I think it far more likely that the effect on Germans Today is the result of the heavy weight of the Third Reich has not been lifted and I don't know if they will ever get out from under it. Almost no Germans today were even BORN in the Third Reich, which ENDED 75 years ago and few people left who had any but memories of it, and fewer still who had any meaningful role in the atrocities. But the history is there, the guilt is there, the "unsurmounted past" as the Germans call it is still there. These people will be saying "We're sorry" till crack of doom" and that can have an effect on what people say, and do.

This in no way the same thing, but when I was a wee lad of 9 or 10, with a name like Otto Schmidt, it was automatically assumed by all in the neighborhood that I was "German" and that I was therefore a Nazi. Didn't matter that I was born in Passaic NJ three years after peace broke out, I was still a Nazi. It didn't affect me much, but if you live under that constant drumbeat for 70 years… and you weren't even there…

I think that's a more likely explanation. It's just the way everyone is, so you are the way everyone is.

There's more truth in the Faulty Towers Episode "Don't talk about the War" than people imagine.

Deadone23 Jan 2015 3:54 p.m. PST

I think it's more cultural.

Bare in mind that 20% of the German population are immigrants or immigrant background and many more Germans come from Eastern Europe in 1945 or later where they didn't experience Nazism to the same level as those living in Germany at the time.

deephorse23 Jan 2015 5:34 p.m. PST

So how does that account for the 'German angst'?

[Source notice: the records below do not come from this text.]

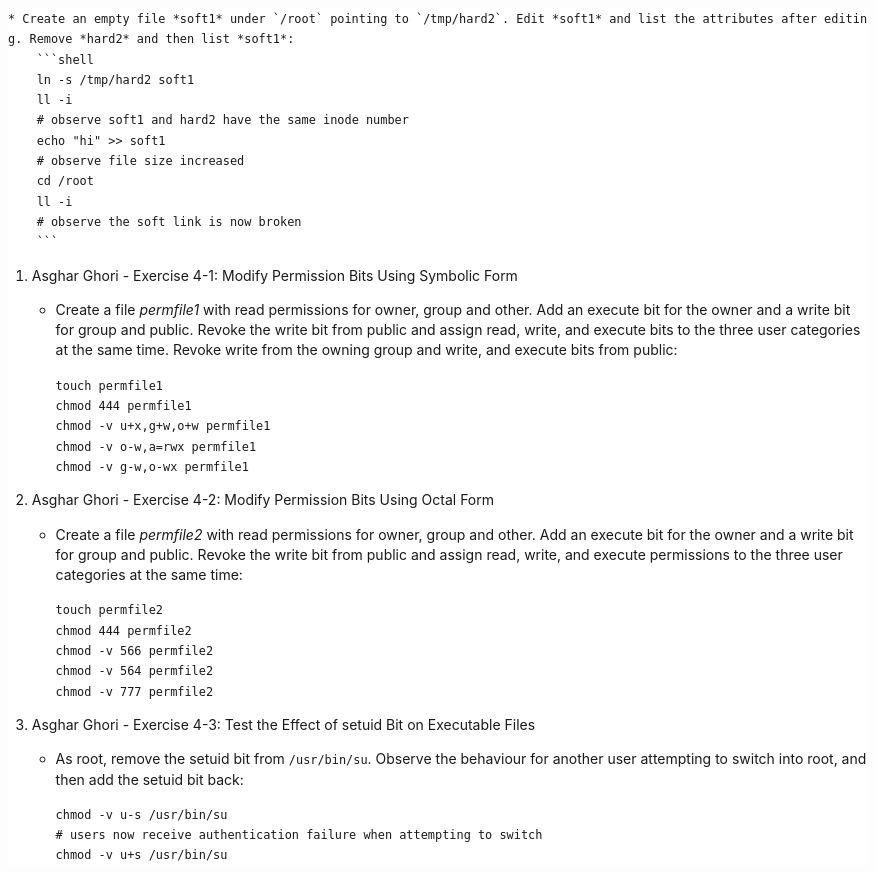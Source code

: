 	* Create an empty file *soft1* under `/root` pointing to `/tmp/hard2`. Edit *soft1* and list the attributes after editing. Remove *hard2* and then list *soft1*:
	    ```shell
		ln -s /tmp/hard2 soft1
		ll -i
		# observe soft1 and hard2 have the same inode number
		echo "hi" >> soft1
		# observe file size increased
		cd /root
		ll -i 
		# observe the soft link is now broken
        ```

1. Asghar Ghori - Exercise 4-1: Modify Permission Bits Using Symbolic Form

	* Create a file *permfile1* with read permissions for owner, group and other. Add an execute bit for the owner and a write bit for group and public. Revoke the write bit from public and assign read, write, and execute bits to the three user categories at the same time. Revoke write from the owning group and write, and execute bits from public:
	    ```shell
		touch permfile1
		chmod 444 permfile1
		chmod -v u+x,g+w,o+w permfile1
		chmod -v o-w,a=rwx permfile1
		chmod -v g-w,o-wx permfile1
        ```

1. Asghar Ghori - Exercise 4-2: Modify Permission Bits Using Octal Form

	* Create a file *permfile2* with read permissions for owner, group and other. Add an execute bit for the owner and a write bit for group and public. Revoke the write bit from public and assign read, write, and execute permissions to the three user categories at the same time:
	    ```shell
		touch permfile2
		chmod 444 permfile2
		chmod -v 566 permfile2
		chmod -v 564 permfile2
		chmod -v 777 permfile2
        ```

1. Asghar Ghori - Exercise 4-3: Test the Effect of setuid Bit on Executable Files

	* As root, remove the setuid bit from `/usr/bin/su`. Observe the behaviour for another user attempting to switch into root, and then add the setuid bit back:
	    ```shell
		chmod -v u-s /usr/bin/su
		# users now receive authentication failure when attempting to switch
		chmod -v u+s /usr/bin/su
        ```
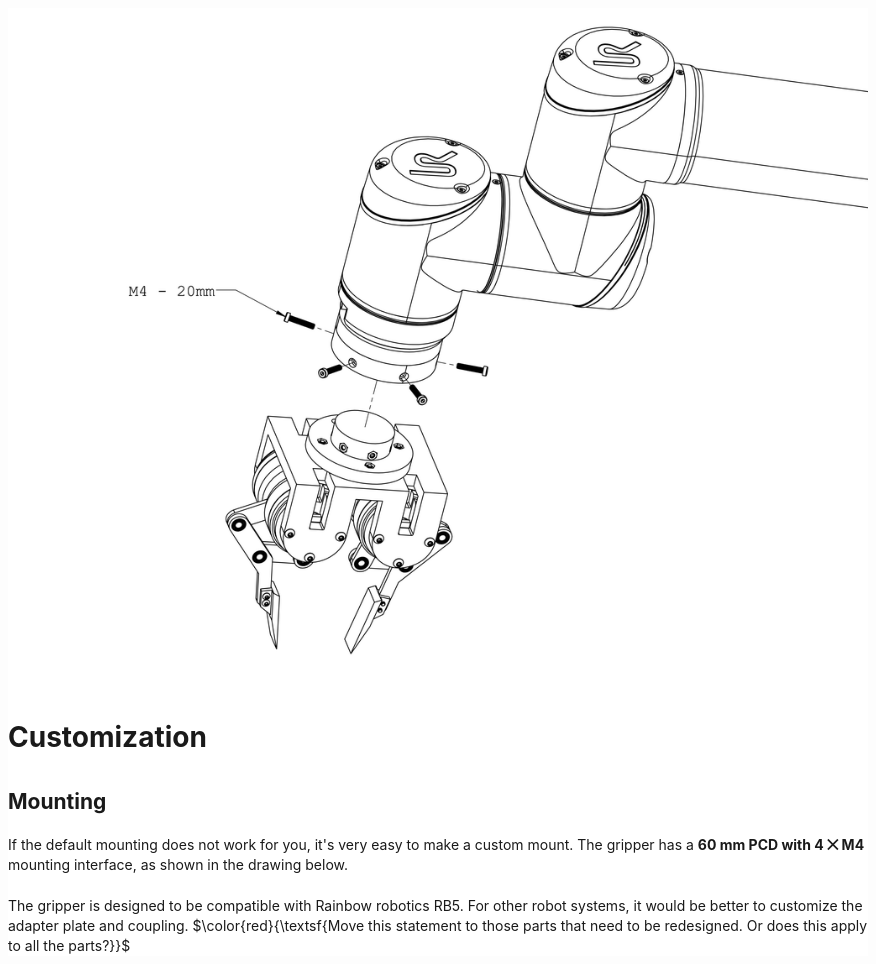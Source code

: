 ![gripper_mounted](images/gripper_mounted.png)

# Customization



## Mounting

If the default mounting does not work for you, it's very easy to make a custom mount. The gripper has a __60 mm PCD with 4 ⨉ M4__ mounting interface, as shown in the drawing below.
<br/><br/>The gripper is designed to be compatible with Rainbow robotics RB5. For other robot systems, it would be better to customize the adapter plate and coupling.
$\color{red}{\textsf{Move this statement to those parts that need to be redesigned. Or does this apply to all the parts?}}$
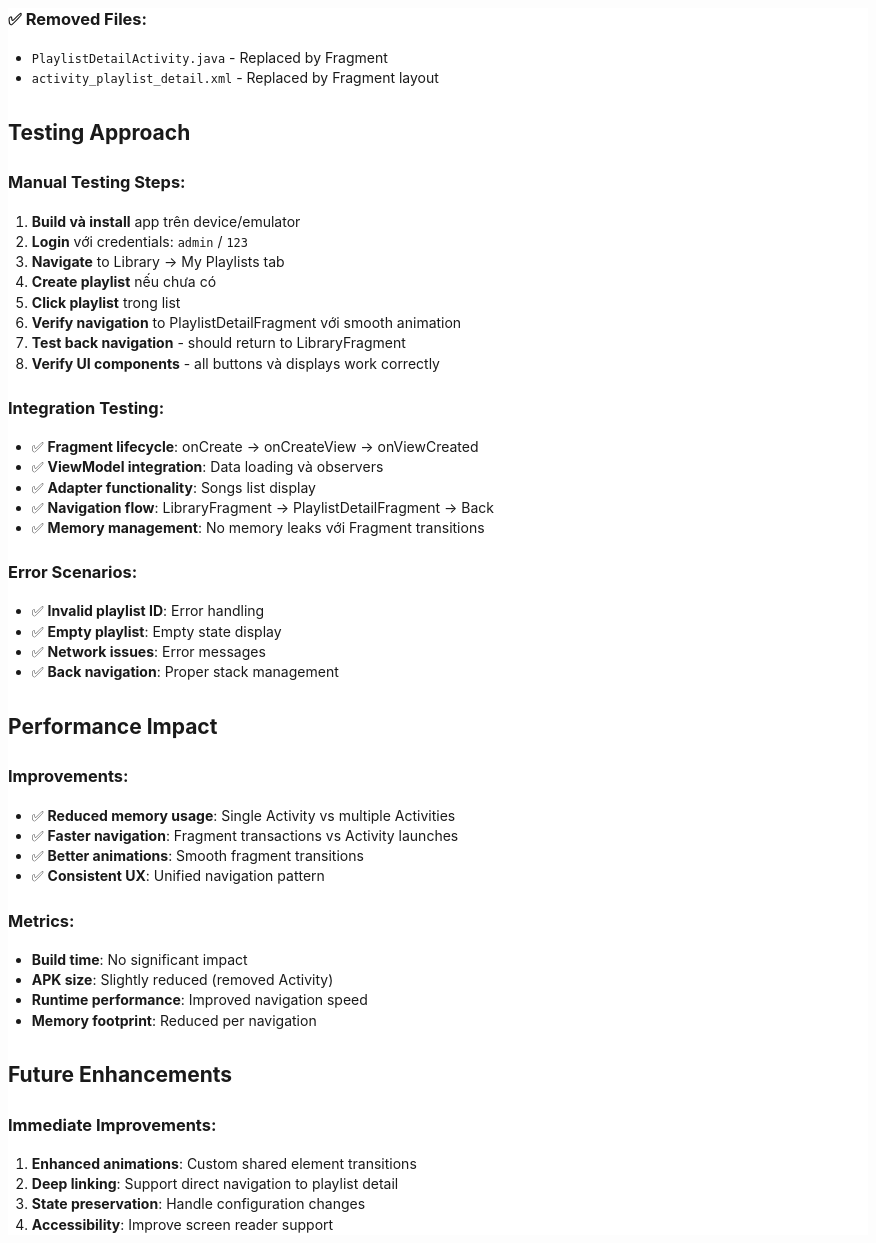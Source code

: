 ### ✅ Removed Files:
- `PlaylistDetailActivity.java` - Replaced by Fragment
- `activity_playlist_detail.xml` - Replaced by Fragment layout

## Testing Approach

### Manual Testing Steps:
1. **Build và install** app trên device/emulator
2. **Login** với credentials: `admin` / `123`
3. **Navigate** to Library → My Playlists tab
4. **Create playlist** nếu chưa có
5. **Click playlist** trong list
6. **Verify navigation** to PlaylistDetailFragment với smooth animation
7. **Test back navigation** - should return to LibraryFragment
8. **Verify UI components** - all buttons và displays work correctly

### Integration Testing:
- ✅ **Fragment lifecycle**: onCreate → onCreateView → onViewCreated
- ✅ **ViewModel integration**: Data loading và observers
- ✅ **Adapter functionality**: Songs list display
- ✅ **Navigation flow**: LibraryFragment → PlaylistDetailFragment → Back
- ✅ **Memory management**: No memory leaks với Fragment transitions

### Error Scenarios:
- ✅ **Invalid playlist ID**: Error handling
- ✅ **Empty playlist**: Empty state display
- ✅ **Network issues**: Error messages
- ✅ **Back navigation**: Proper stack management

## Performance Impact

### Improvements:
- ✅ **Reduced memory usage**: Single Activity vs multiple Activities
- ✅ **Faster navigation**: Fragment transactions vs Activity launches
- ✅ **Better animations**: Smooth fragment transitions
- ✅ **Consistent UX**: Unified navigation pattern

### Metrics:
- **Build time**: No significant impact
- **APK size**: Slightly reduced (removed Activity)
- **Runtime performance**: Improved navigation speed
- **Memory footprint**: Reduced per navigation

## Future Enhancements

### Immediate Improvements:
1. **Enhanced animations**: Custom shared element transitions
2. **Deep linking**: Support direct navigation to playlist detail
3. **State preservation**: Handle configuration changes
4. **Accessibility**: Improve screen reader support
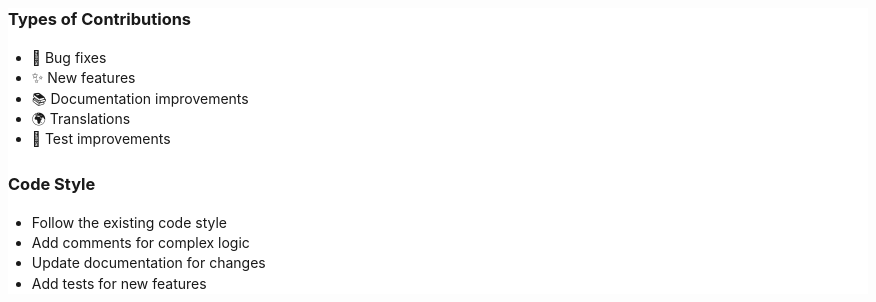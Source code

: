### Types of Contributions
- 🐛 Bug fixes
- ✨ New features
- 📚 Documentation improvements
- 🌍 Translations
- 🧪 Test improvements

### Code Style
- Follow the existing code style
- Add comments for complex logic
- Update documentation for changes
- Add tests for new features
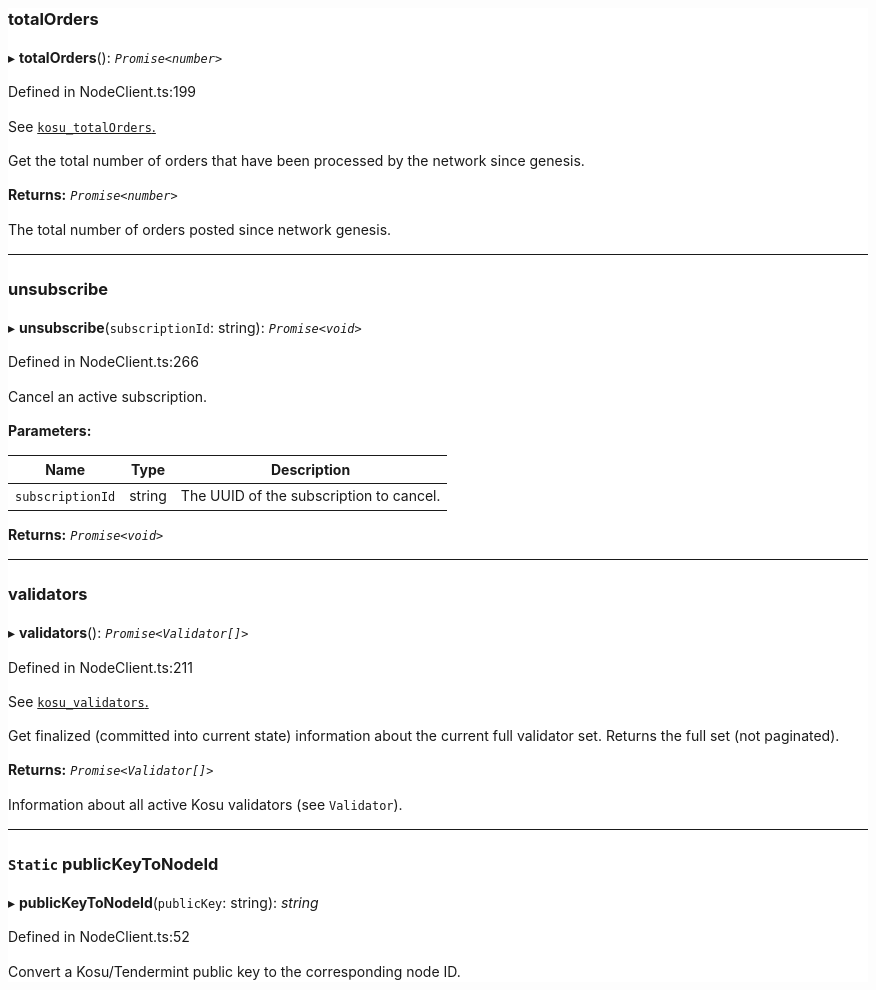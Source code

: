 ### totalOrders

▸ **totalOrders**(): _`Promise<number>`_

Defined in NodeClient.ts:199

See [`kosu_totalOrders`.](https://docs.kosu.io/go-kosu/kosu_rpc.html#totalorders)

Get the total number of orders that have been processed by the network
since genesis.

**Returns:** _`Promise<number>`_

The total number of orders posted since network genesis.

---

### unsubscribe

▸ **unsubscribe**(`subscriptionId`: string): _`Promise<void>`_

Defined in NodeClient.ts:266

Cancel an active subscription.

**Parameters:**

| Name             | Type   | Description                             |
| ---------------- | ------ | --------------------------------------- |
| `subscriptionId` | string | The UUID of the subscription to cancel. |

**Returns:** _`Promise<void>`_

---

### validators

▸ **validators**(): _`Promise<Validator[]>`_

Defined in NodeClient.ts:211

See [`kosu_validators`.](https://docs.kosu.io/go-kosu/kosu_rpc.html#validators)

Get finalized (committed into current state) information about the current
full validator set. Returns the full set (not paginated).

**Returns:** _`Promise<Validator[]>`_

Information about all active Kosu validators (see `Validator`).

---

### `Static` publicKeyToNodeId

▸ **publicKeyToNodeId**(`publicKey`: string): _string_

Defined in NodeClient.ts:52

Convert a Kosu/Tendermint public key to the corresponding node ID.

number423 Jan 2015 7:17 p.m. PST

It might explain the French experience between 1918 and 1940

christot24 Jan 2015 1:26 p.m. PST

The only thing it truly explains is how desperate some people are for another years worth of research funding.

Mark 1 Supporting Member of TMP24 Jan 2015 10:59 p.m. PST

There is also a long-held belief that Frenchmen are shorter than other western Europeans because of the Napoleonic wars.

His Guards had a minimum height requirement. A large portion of France's tallest young men were, for a full generation (not just 5 years, but 15 years), removed from the gene pool due to the high accumulated casualty rate suffered by the Napoleonic Guards.

Or so many of the short Frenchmen I met when I was 19 told me.

-Mark
(aka: Mk 1)

Bill N26 Jan 2015 9:55 a.m. PST

Why would the effect be different among Germans than among other European populations that also suffered the same trauma, stress and nutritional deprivations during the same time period?